### Problem to work on
Return each line of the records below that contains the word "local".

Excerpts from a dataset:
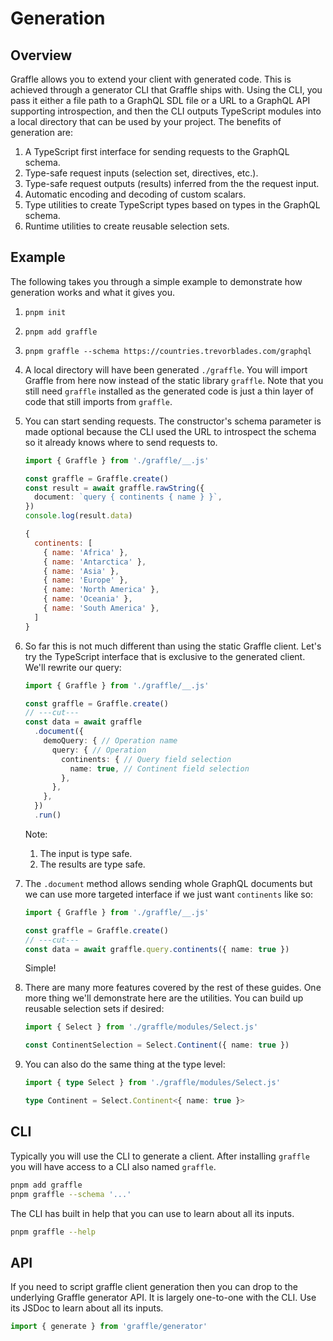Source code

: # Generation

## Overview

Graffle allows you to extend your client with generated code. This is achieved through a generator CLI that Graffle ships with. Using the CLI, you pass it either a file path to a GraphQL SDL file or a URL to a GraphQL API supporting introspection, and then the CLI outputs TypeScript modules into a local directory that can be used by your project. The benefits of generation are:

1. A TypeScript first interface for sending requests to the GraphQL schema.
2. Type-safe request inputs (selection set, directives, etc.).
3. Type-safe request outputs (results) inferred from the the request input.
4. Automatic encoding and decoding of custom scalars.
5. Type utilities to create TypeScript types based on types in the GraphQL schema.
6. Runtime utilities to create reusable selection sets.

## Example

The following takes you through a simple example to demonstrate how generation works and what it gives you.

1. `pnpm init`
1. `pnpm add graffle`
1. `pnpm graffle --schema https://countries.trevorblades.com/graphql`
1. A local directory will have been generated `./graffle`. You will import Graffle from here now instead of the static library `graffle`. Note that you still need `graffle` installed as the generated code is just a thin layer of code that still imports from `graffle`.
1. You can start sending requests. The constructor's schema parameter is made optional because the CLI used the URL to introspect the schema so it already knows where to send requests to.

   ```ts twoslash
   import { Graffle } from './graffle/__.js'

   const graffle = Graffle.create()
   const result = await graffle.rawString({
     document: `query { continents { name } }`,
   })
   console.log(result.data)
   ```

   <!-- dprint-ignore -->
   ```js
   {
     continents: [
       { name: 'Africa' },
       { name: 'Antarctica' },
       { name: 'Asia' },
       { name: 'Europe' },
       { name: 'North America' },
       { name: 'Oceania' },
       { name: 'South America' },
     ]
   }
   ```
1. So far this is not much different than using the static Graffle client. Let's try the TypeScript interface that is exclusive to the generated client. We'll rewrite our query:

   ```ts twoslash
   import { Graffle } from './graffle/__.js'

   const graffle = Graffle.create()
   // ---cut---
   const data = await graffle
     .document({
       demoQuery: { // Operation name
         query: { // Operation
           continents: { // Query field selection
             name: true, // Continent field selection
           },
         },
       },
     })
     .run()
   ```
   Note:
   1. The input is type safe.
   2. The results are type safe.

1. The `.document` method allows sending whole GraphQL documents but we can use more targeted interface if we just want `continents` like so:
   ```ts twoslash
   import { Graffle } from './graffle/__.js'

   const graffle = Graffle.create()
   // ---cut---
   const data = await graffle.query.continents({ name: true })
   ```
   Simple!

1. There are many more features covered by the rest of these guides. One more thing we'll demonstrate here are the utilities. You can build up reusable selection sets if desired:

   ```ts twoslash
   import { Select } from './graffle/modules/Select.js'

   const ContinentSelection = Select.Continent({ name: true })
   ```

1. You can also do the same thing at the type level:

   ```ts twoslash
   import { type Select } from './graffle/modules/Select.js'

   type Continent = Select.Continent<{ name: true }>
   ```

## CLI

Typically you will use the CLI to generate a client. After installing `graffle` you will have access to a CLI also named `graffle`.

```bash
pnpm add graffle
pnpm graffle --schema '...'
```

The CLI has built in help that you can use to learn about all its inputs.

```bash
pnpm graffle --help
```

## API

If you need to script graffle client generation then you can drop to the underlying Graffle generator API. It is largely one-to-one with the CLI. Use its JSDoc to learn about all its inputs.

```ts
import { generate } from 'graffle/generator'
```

---

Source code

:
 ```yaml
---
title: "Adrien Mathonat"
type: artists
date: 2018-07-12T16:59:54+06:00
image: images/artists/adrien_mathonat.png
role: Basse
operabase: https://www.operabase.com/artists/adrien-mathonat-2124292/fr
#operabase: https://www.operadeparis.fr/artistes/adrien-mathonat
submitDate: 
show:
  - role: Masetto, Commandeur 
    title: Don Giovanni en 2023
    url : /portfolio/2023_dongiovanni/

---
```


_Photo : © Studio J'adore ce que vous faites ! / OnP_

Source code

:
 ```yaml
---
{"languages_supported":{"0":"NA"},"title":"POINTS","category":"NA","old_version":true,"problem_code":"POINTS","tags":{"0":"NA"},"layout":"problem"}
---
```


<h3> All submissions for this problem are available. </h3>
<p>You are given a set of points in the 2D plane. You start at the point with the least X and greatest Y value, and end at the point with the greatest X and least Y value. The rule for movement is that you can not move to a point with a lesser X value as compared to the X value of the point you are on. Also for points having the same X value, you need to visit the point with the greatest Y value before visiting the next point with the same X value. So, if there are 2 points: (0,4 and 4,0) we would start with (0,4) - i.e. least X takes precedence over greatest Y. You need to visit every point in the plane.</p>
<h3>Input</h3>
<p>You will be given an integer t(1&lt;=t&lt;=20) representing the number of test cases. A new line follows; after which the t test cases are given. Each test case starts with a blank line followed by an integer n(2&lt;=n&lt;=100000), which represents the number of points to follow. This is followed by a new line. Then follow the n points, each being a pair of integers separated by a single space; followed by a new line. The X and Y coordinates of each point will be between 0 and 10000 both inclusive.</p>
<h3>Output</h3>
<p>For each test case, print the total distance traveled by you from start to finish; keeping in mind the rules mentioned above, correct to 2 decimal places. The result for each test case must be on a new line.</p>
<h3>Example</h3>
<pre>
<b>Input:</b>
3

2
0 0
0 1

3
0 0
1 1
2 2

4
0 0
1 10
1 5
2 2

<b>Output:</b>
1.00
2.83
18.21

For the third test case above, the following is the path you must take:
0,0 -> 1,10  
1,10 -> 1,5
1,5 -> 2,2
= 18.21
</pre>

### Response below
Graffle allows you to extend your client with generated code. This is achieved through a generator CLI that Graffle ships with. Using the CLI, you pass it either a file path to a GraphQL SDL file or a URL to a GraphQL API supporting introspection, and then the CLI outputs TypeScript modules into a local directory that can be used by your project. The benefits of generation are:
1. A local directory will have been generated `./graffle`. You will import Graffle from here now instead of the static library `graffle`. Note that you still need `graffle` installed as the generated code is just a thin layer of code that still imports from `graffle`.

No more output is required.